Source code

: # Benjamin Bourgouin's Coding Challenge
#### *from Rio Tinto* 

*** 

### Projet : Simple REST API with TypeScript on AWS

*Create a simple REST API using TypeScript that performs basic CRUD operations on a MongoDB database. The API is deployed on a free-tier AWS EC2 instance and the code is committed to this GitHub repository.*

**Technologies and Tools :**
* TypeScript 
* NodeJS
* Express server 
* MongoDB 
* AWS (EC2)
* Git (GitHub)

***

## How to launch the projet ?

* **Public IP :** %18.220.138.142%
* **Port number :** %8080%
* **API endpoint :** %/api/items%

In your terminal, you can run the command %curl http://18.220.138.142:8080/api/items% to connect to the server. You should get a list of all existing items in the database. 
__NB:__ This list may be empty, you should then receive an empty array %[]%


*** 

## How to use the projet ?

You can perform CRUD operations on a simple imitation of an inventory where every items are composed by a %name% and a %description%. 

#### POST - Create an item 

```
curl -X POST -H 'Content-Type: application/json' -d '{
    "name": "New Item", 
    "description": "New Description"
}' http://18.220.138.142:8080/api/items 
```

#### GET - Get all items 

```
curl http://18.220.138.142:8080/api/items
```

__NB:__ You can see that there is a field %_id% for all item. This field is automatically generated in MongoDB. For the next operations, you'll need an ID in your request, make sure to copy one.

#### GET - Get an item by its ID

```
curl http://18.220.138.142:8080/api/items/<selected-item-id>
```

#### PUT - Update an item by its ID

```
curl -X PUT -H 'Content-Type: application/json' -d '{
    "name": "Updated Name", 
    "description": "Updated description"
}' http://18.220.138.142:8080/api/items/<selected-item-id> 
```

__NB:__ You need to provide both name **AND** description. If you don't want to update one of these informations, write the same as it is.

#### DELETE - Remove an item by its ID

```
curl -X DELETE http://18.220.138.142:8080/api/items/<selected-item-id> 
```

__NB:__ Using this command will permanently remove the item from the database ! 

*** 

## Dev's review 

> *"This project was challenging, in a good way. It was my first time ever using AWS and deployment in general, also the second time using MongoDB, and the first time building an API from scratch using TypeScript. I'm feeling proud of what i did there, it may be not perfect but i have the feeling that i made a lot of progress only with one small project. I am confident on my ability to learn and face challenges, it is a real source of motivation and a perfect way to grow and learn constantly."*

┄┄┄┄┄┄┄┄┄┄┄┄┄┄┄┄┄┄┄┄

### ACTIVITY
Everything above from the line with "## How to launch the projet ?" to the line with "## Dev's review", both included, must be repeated exactly, and nothing outside that range.

### ANSWER FOR THE TASK
## How to launch the projet ?

* **Public IP :** %18.220.138.142%
* **Port number :** %8080%
* **API endpoint :** %/api/items%

In your terminal, you can run the command %curl http://18.220.138.142:8080/api/items% to connect to the server. You should get a list of all existing items in the database. 
__NB:__ This list may be empty, you should then receive an empty array %[]%


*** 

## How to use the projet ?

You can perform CRUD operations on a simple imitation of an inventory where every items are composed by a %name% and a %description%. 

#### POST - Create an item 

```
curl -X POST -H 'Content-Type: application/json' -d '{
    "name": "New Item", 
    "description": "New Description"
}' http://18.220.138.142:8080/api/items 
```

#### GET - Get all items 

```
curl http://18.220.138.142:8080/api/items
```

__NB:__ You can see that there is a field %_id% for all item. This field is automatically generated in MongoDB. For the next operations, you'll need an ID in your request, make sure to copy one.

#### GET - Get an item by its ID

```
curl http://18.220.138.142:8080/api/items/<selected-item-id>
```

#### PUT - Update an item by its ID

```
curl -X PUT -H 'Content-Type: application/json' -d '{
    "name": "Updated Name", 
    "description": "Updated description"
}' http://18.220.138.142:8080/api/items/<selected-item-id> 
```

__NB:__ You need to provide both name **AND** description. If you don't want to update one of these informations, write the same as it is.

#### DELETE - Remove an item by its ID

```
curl -X DELETE http://18.220.138.142:8080/api/items/<selected-item-id> 
```

__NB:__ Using this command will permanently remove the item from the database ! 

*** 

## Dev's review 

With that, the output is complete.